Your task: Tally up the lines below containing the string "équation", then write the number alone.

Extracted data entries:
════

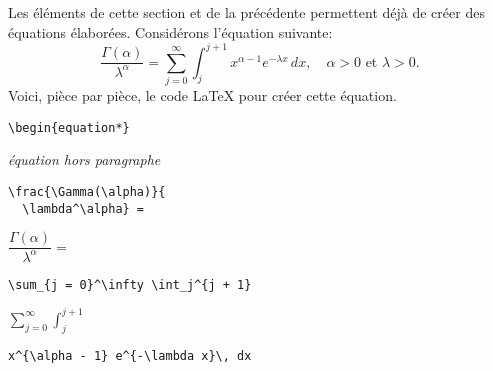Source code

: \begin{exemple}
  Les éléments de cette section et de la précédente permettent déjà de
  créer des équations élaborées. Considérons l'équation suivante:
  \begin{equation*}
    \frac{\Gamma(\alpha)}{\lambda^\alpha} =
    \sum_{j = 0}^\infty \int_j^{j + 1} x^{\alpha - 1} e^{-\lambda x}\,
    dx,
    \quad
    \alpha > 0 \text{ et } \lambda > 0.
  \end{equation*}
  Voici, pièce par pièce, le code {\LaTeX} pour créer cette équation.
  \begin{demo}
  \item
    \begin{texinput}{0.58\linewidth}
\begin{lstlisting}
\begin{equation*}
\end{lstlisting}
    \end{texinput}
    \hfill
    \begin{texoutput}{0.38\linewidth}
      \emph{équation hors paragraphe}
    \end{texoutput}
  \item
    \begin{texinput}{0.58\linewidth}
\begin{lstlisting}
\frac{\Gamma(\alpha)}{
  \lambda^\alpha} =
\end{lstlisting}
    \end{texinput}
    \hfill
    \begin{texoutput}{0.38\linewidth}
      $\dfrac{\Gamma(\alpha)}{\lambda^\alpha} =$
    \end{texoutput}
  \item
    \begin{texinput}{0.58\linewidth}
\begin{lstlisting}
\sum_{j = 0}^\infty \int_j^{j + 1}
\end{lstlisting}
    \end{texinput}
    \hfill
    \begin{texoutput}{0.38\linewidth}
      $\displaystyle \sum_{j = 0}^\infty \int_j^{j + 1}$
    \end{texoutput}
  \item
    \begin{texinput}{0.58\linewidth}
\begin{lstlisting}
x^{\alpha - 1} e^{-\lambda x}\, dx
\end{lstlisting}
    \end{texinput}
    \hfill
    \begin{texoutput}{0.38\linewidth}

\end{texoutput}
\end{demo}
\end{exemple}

════

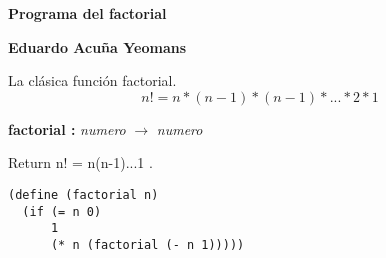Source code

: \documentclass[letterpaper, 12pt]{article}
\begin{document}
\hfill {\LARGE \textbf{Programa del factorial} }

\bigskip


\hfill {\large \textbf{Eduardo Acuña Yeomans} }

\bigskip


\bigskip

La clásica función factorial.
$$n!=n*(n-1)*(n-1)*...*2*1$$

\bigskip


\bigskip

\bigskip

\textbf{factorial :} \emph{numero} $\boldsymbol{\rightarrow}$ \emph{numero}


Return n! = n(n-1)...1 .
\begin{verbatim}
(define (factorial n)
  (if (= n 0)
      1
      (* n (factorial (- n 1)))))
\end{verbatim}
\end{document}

════

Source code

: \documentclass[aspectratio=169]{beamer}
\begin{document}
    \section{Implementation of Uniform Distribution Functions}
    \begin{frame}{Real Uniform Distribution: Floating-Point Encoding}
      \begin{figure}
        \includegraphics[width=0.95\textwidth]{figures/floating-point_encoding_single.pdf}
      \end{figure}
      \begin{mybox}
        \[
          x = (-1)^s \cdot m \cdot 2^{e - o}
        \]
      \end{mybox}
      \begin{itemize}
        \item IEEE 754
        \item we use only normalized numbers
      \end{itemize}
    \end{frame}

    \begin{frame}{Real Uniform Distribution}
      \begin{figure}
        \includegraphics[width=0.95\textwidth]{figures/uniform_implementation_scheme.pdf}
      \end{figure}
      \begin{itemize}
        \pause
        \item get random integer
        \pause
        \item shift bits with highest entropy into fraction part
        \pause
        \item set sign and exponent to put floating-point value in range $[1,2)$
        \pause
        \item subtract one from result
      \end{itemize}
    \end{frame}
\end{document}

════

Solution to this task: 3